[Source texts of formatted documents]
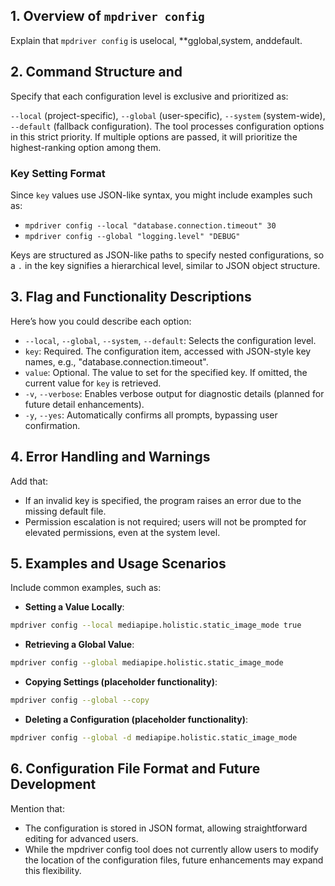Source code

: ## 1. Overview of `mpdriver config`
Explain that `mpdriver config` is uselocal, **gglobal,system, anddefault.

## 2. Command Structure and
Specify that each configuration level is exclusive and prioritized as:

`--local` (project-specific),
`--global` (user-specific),
`--system` (system-wide),
`--default` (fallback configuration).
The tool processes configuration options in this strict priority. If multiple options are passed, it will prioritize the highest-ranking option among them.

### Key Setting Format
Since `key` values use JSON-like syntax, you might include examples such as:

- `mpdriver config --local "database.connection.timeout" 30`
- `mpdriver config --global "logging.level" "DEBUG"`

Keys are structured as JSON-like paths to specify nested configurations, so a `.` in the key signifies a hierarchical level, similar to JSON object structure.

## 3. Flag and Functionality Descriptions
Here’s how you could describe each option:

- `--local`, `--global`, `--system`, `--default`: Selects the configuration level.
- `key`: Required. The configuration item, accessed with JSON-style key names, e.g., "database.connection.timeout".
- `value`: Optional. The value to set for the specified key. If omitted, the current value for `key` is retrieved.
- `-v`, `--verbose`: Enables verbose output for diagnostic details (planned for future detail enhancements).
- `-y`, `--yes`: Automatically confirms all prompts, bypassing user confirmation.

## 4. Error Handling and Warnings
Add that:

- If an invalid key is specified, the program raises an error due to the missing default file.
- Permission escalation is not required; users will not be prompted for elevated permissions, even at the system level.

## 5. Examples and Usage Scenarios
Include common examples, such as:

- **Setting a Value Locally**:

```bash
mpdriver config --local mediapipe.holistic.static_image_mode true
```
- **Retrieving a Global Value**:

```bash
mpdriver config --global mediapipe.holistic.static_image_mode
```
- **Copying Settings (placeholder functionality)**:

```bash
mpdriver config --global --copy
```
- **Deleting a Configuration (placeholder functionality)**:

```bash
mpdriver config --global -d mediapipe.holistic.static_image_mode
```
## 6. Configuration File Format and Future Development
Mention that:

- The configuration is stored in JSON format, allowing straightforward editing for advanced users.
- While the mpdriver config tool does not currently allow users to modify the location of the configuration files, future enhancements may expand this flexibility.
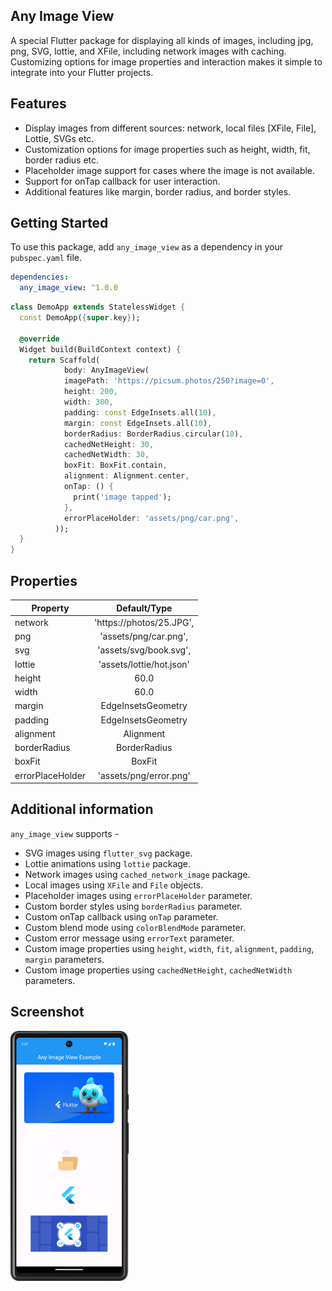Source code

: 
## Any Image View

A special Flutter package for displaying all kinds of images, including jpg, png, SVG, lottie, and XFile, including network images with caching. 
Customizing options for image properties and interaction makes it simple to integrate into your Flutter projects.

## Features

  - Display images from different sources: network, local files [XFile, File], Lottie, SVGs etc.
  - Customization options for image properties such as height, width, fit, border radius etc.
  - Placeholder image support for cases where the image is not available.
  - Support for onTap callback for user interaction.
  - Additional features like margin, border radius, and border styles.

## Getting Started

To use this package, add `any_image_view` as a dependency in your `pubspec.yaml` file.


```yaml
dependencies:
  any_image_view: ^1.0.0
```    

``` dart
class DemoApp extends StatelessWidget {
  const DemoApp({super.key});

  @override
  Widget build(BuildContext context) {
    return Scaffold(
            body: AnyImageView(
            imagePath: 'https://picsum.photos/250?image=0',
            height: 200,
            width: 300,
            padding: const EdgeInsets.all(10),
            margin: const EdgeInsets.all(10),
            borderRadius: BorderRadius.circular(10),
            cachedNetHeight: 30,
            cachedNetWidth: 30,
            boxFit: BoxFit.contain,
            alignment: Alignment.center,
            onTap: () {
              print('image tapped');
            },
            errorPlaceHolder: 'assets/png/car.png',
          ));
  }
}
```

## Properties


| Property         |    Default/Type    |
|------------------|:------------------:|
| network          |'https://photos/25.JPG',|
| png              |'assets/png/car.png', |
| svg              |'assets/svg/book.svg',|
| lottie           |'assets/lottie/hot.json'|
| height           |        60.0        |
| width            |        60.0        |
| margin           | EdgeInsetsGeometry |
| padding          | EdgeInsetsGeometry |
| alignment        |      Alignment     |
| borderRadius     |   BorderRadius     |
| boxFit           |        BoxFit      |
| errorPlaceHolder |'assets/png/error.png'|

## Additional information
`any_image_view` supports -
- SVG images using `flutter_svg` package.
- Lottie animations using `lottie` package.
- Network images using `cached_network_image` package.
- Local images using `XFile` and `File` objects.
- Placeholder images using `errorPlaceHolder` parameter.
- Custom border styles using `borderRadius` parameter.
- Custom onTap callback using `onTap` parameter.
- Custom blend mode using `colorBlendMode` parameter.
- Custom error message using `errorText` parameter.
- Custom image properties using `height`, `width`, `fit`, `alignment`, `padding`, `margin` parameters.
- Custom image properties using `cachedNetHeight`, `cachedNetWidth` parameters.

## Screenshot

<img  src="https://github.com/farhansadikgalib/any_image_view/blob/main/raw/ss.png" height="400"></img>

What is expected – Which lines above hold the string "padding"? Please copy all of them.

Response box –
            padding: const EdgeInsets.all(10),
| padding          | EdgeInsetsGeometry |
- Custom image properties using `height`, `width`, `fit`, `alignment`, `padding`, `margin` parameters.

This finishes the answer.